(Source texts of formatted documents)
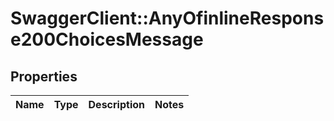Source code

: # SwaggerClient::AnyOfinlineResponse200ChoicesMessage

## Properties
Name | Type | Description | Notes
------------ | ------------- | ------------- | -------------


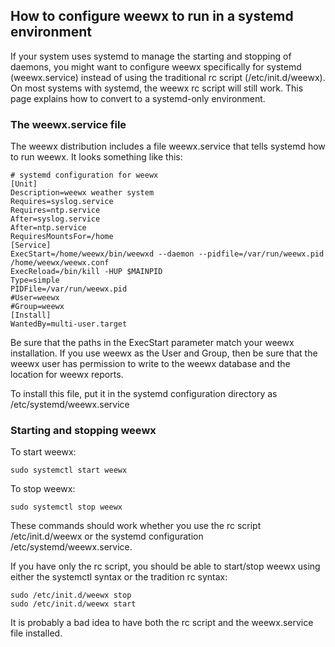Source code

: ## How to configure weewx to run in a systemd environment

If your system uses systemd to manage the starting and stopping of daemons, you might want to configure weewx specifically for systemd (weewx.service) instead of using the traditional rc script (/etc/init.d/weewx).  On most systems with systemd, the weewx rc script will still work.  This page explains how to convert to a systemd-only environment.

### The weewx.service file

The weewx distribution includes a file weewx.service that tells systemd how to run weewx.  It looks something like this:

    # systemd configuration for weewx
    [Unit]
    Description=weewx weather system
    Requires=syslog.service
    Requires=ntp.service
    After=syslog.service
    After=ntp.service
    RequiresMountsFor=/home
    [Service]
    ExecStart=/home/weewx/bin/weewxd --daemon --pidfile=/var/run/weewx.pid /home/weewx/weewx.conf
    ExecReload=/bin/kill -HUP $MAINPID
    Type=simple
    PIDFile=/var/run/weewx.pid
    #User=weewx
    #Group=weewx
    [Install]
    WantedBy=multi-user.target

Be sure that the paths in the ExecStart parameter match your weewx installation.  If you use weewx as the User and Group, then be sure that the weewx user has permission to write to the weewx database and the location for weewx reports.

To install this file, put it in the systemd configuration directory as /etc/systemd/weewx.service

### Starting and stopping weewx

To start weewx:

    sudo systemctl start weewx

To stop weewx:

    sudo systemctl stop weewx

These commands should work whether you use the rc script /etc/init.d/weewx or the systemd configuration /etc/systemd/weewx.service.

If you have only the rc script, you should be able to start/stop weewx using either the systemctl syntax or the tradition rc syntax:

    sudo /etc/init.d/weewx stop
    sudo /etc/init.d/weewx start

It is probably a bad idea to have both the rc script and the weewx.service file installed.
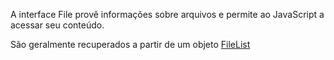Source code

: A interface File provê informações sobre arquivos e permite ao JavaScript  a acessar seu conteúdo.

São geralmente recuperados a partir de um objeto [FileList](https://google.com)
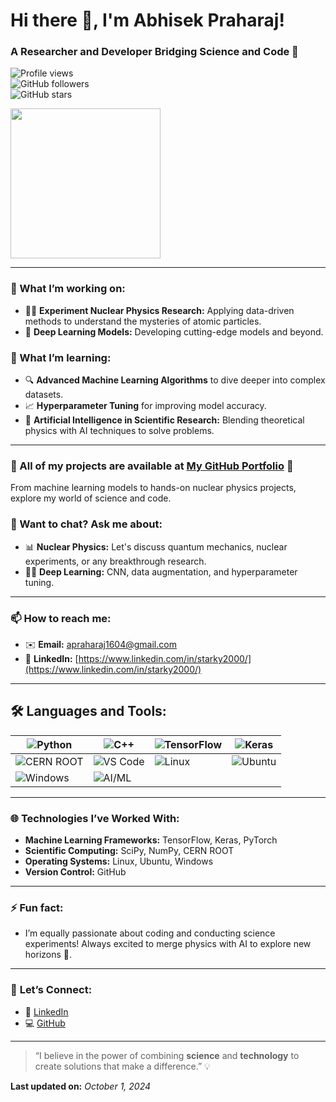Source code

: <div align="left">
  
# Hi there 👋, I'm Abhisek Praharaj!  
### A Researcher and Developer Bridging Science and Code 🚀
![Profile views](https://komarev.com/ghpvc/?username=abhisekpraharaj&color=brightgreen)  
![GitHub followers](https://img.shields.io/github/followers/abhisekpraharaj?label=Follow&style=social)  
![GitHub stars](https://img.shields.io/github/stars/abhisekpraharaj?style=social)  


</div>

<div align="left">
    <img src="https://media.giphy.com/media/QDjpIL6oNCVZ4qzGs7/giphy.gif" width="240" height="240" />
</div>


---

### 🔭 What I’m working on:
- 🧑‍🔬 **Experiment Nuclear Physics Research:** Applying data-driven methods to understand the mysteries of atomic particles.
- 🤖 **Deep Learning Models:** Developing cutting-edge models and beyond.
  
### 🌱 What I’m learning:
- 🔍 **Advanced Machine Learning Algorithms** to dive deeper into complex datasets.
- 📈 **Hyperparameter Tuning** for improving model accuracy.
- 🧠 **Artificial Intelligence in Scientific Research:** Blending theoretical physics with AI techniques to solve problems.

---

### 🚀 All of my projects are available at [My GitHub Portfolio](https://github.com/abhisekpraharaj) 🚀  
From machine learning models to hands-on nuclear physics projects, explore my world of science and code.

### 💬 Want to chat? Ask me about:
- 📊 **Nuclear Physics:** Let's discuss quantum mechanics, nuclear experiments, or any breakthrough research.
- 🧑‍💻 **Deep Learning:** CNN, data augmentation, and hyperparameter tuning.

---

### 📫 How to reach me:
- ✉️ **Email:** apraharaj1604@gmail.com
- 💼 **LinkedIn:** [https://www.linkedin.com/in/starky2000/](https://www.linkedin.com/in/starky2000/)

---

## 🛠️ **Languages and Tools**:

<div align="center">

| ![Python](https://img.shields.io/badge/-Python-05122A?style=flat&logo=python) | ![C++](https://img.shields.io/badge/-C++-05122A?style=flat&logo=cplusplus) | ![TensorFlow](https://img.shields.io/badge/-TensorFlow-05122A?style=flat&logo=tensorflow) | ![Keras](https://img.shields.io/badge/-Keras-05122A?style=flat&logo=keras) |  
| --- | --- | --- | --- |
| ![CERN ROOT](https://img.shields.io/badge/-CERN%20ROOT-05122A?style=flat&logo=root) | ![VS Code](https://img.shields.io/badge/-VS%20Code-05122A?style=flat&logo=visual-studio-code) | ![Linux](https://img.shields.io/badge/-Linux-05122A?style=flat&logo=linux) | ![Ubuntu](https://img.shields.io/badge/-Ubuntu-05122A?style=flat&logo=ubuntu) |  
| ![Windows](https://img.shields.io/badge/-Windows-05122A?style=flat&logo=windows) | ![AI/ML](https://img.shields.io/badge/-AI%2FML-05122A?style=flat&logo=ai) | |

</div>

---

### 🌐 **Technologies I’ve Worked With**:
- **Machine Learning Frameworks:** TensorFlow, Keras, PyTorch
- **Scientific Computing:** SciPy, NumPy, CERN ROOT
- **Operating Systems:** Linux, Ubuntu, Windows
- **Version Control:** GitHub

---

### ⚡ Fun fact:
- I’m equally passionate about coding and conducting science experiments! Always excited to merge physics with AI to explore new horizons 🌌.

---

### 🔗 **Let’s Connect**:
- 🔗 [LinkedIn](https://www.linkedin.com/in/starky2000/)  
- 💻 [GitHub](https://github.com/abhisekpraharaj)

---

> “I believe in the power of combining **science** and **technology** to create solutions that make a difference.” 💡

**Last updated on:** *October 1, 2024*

Problem to work on
Each line of the records above must be repeated exactly, but no picture belongs in the copy.

Result for this exercise
Source code

: # SwaggerClient::AnyOfinlineResponse200ChoicesMessage

## Properties
Name | Type | Description | Notes
------------ | ------------- | ------------- | -------------


Source code

: ## How to configure weewx to run in a systemd environment

If your system uses systemd to manage the starting and stopping of daemons, you might want to configure weewx specifically for systemd (weewx.service) instead of using the traditional rc script (/etc/init.d/weewx).  On most systems with systemd, the weewx rc script will still work.  This page explains how to convert to a systemd-only environment.

### The weewx.service file

The weewx distribution includes a file weewx.service that tells systemd how to run weewx.  It looks something like this:

    # systemd configuration for weewx
    [Unit]
    Description=weewx weather system
    Requires=syslog.service
    Requires=ntp.service
    After=syslog.service
    After=ntp.service
    RequiresMountsFor=/home
    [Service]
    ExecStart=/home/weewx/bin/weewxd --daemon --pidfile=/var/run/weewx.pid /home/weewx/weewx.conf
    ExecReload=/bin/kill -HUP $MAINPID
    Type=simple
    PIDFile=/var/run/weewx.pid
    #User=weewx
    #Group=weewx
    [Install]
    WantedBy=multi-user.target

Be sure that the paths in the ExecStart parameter match your weewx installation.  If you use weewx as the User and Group, then be sure that the weewx user has permission to write to the weewx database and the location for weewx reports.

To install this file, put it in the systemd configuration directory as /etc/systemd/weewx.service

### Starting and stopping weewx

To start weewx:

    sudo systemctl start weewx

To stop weewx:

    sudo systemctl stop weewx

These commands should work whether you use the rc script /etc/init.d/weewx or the systemd configuration /etc/systemd/weewx.service.

If you have only the rc script, you should be able to start/stop weewx using either the systemctl syntax or the tradition rc syntax:

    sudo /etc/init.d/weewx stop
    sudo /etc/init.d/weewx start

It is probably a bad idea to have both the rc script and the weewx.service file installed.
Source code

: A interface File provê informações sobre arquivos e permite ao JavaScript  a acessar seu conteúdo.

São geralmente recuperados a partir de um objeto [FileList](https://google.com)
Source code

: <div align="left">
  
# Hi there 👋, I'm Abhisek Praharaj!  
### A Researcher and Developer Bridging Science and Code 🚀
![Profile views](https://komarev.com/ghpvc/?username=abhisekpraharaj&color=brightgreen)  
![GitHub followers](https://img.shields.io/github/followers/abhisekpraharaj?label=Follow&style=social)  
![GitHub stars](https://img.shields.io/github/stars/abhisekpraharaj?style=social)  


</div>

<div align="left">
    <img src="https://media.giphy.com/media/QDjpIL6oNCVZ4qzGs7/giphy.gif" width="240" height="240" />
</div>


---

### 🔭 What I’m working on:
- 🧑‍🔬 **Experiment Nuclear Physics Research:** Applying data-driven methods to understand the mysteries of atomic particles.
- 🤖 **Deep Learning Models:** Developing cutting-edge models and beyond.
  
### 🌱 What I’m learning:
- 🔍 **Advanced Machine Learning Algorithms** to dive deeper into complex datasets.
- 📈 **Hyperparameter Tuning** for improving model accuracy.
- 🧠 **Artificial Intelligence in Scientific Research:** Blending theoretical physics with AI techniques to solve problems.

---

### 🚀 All of my projects are available at [My GitHub Portfolio](https://github.com/abhisekpraharaj) 🚀  
From machine learning models to hands-on nuclear physics projects, explore my world of science and code.

### 💬 Want to chat? Ask me about:
- 📊 **Nuclear Physics:** Let's discuss quantum mechanics, nuclear experiments, or any breakthrough research.
- 🧑‍💻 **Deep Learning:** CNN, data augmentation, and hyperparameter tuning.

---

### 📫 How to reach me:
- ✉️ **Email:** apraharaj1604@gmail.com
- 💼 **LinkedIn:** [https://www.linkedin.com/in/starky2000/](https://www.linkedin.com/in/starky2000/)

---

## 🛠️ **Languages and Tools**:

<div align="center">

| ![Python](https://img.shields.io/badge/-Python-05122A?style=flat&logo=python) | ![C++](https://img.shields.io/badge/-C++-05122A?style=flat&logo=cplusplus) | ![TensorFlow](https://img.shields.io/badge/-TensorFlow-05122A?style=flat&logo=tensorflow) | ![Keras](https://img.shields.io/badge/-Keras-05122A?style=flat&logo=keras) |  
| --- | --- | --- | --- |
| ![CERN ROOT](https://img.shields.io/badge/-CERN%20ROOT-05122A?style=flat&logo=root) | ![VS Code](https://img.shields.io/badge/-VS%20Code-05122A?style=flat&logo=visual-studio-code) | ![Linux](https://img.shields.io/badge/-Linux-05122A?style=flat&logo=linux) | ![Ubuntu](https://img.shields.io/badge/-Ubuntu-05122A?style=flat&logo=ubuntu) |  
| ![Windows](https://img.shields.io/badge/-Windows-05122A?style=flat&logo=windows) | ![AI/ML](https://img.shields.io/badge/-AI%2FML-05122A?style=flat&logo=ai) | |

</div>

---

### 🌐 **Technologies I’ve Worked With**:
- **Machine Learning Frameworks:** TensorFlow, Keras, PyTorch
- **Scientific Computing:** SciPy, NumPy, CERN ROOT
- **Operating Systems:** Linux, Ubuntu, Windows
- **Version Control:** GitHub

---

### ⚡ Fun fact:
- I’m equally passionate about coding and conducting science experiments! Always excited to merge physics with AI to explore new horizons 🌌.

---

### 🔗 **Let’s Connect**:
- 🔗 [LinkedIn](https://www.linkedin.com/in/starky2000/)  
- 💻 [GitHub](https://github.com/abhisekpraharaj)

---

> “I believe in the power of combining **science** and **technology** to create solutions that make a difference.” 💡

**Last updated on:** *October 1, 2024*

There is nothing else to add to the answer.